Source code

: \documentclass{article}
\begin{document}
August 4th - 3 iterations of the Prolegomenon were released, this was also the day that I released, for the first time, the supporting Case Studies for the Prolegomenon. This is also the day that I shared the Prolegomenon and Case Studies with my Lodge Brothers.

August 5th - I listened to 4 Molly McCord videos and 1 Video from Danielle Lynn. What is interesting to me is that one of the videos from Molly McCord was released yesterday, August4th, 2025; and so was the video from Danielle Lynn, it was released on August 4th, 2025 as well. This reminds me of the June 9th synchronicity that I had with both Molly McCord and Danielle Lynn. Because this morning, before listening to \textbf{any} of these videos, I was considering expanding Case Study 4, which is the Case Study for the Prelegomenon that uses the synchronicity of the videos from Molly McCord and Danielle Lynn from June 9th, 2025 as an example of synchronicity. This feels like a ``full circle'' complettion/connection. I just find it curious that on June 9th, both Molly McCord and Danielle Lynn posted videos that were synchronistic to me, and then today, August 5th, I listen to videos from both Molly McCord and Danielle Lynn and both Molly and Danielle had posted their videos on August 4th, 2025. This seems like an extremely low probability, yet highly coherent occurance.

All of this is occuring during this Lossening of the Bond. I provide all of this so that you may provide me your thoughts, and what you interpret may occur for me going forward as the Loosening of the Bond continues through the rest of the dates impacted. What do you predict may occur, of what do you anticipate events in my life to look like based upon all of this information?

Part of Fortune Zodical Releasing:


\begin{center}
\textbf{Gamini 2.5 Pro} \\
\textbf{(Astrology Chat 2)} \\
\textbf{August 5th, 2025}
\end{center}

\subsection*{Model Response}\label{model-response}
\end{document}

Work instruction
Reproduce the listing exactly, leaving nothing out.

Solution to the exercise
Source code

: \documentclass{article}
\begin{document}
August 4th - 3 iterations of the Prolegomenon were released, this was also the day that I released, for the first time, the supporting Case Studies for the Prolegomenon. This is also the day that I shared the Prolegomenon and Case Studies with my Lodge Brothers.

August 5th - I listened to 4 Molly McCord videos and 1 Video from Danielle Lynn. What is interesting to me is that one of the videos from Molly McCord was released yesterday, August4th, 2025; and so was the video from Danielle Lynn, it was released on August 4th, 2025 as well. This reminds me of the June 9th synchronicity that I had with both Molly McCord and Danielle Lynn. Because this morning, before listening to \textbf{any} of these videos, I was considering expanding Case Study 4, which is the Case Study for the Prelegomenon that uses the synchronicity of the videos from Molly McCord and Danielle Lynn from June 9th, 2025 as an example of synchronicity. This feels like a ``full circle'' complettion/connection. I just find it curious that on June 9th, both Molly McCord and Danielle Lynn posted videos that were synchronistic to me, and then today, August 5th, I listen to videos from both Molly McCord and Danielle Lynn and both Molly and Danielle had posted their videos on August 4th, 2025. This seems like an extremely low probability, yet highly coherent occurance.

All of this is occuring during this Lossening of the Bond. I provide all of this so that you may provide me your thoughts, and what you interpret may occur for me going forward as the Loosening of the Bond continues through the rest of the dates impacted. What do you predict may occur, of what do you anticipate events in my life to look like based upon all of this information?

Part of Fortune Zodical Releasing:


\begin{center}
\textbf{Gamini 2.5 Pro} \\
\textbf{(Astrology Chat 2)} \\
\textbf{August 5th, 2025}
\end{center}

\subsection*{Model Response}\label{model-response}
\end{document}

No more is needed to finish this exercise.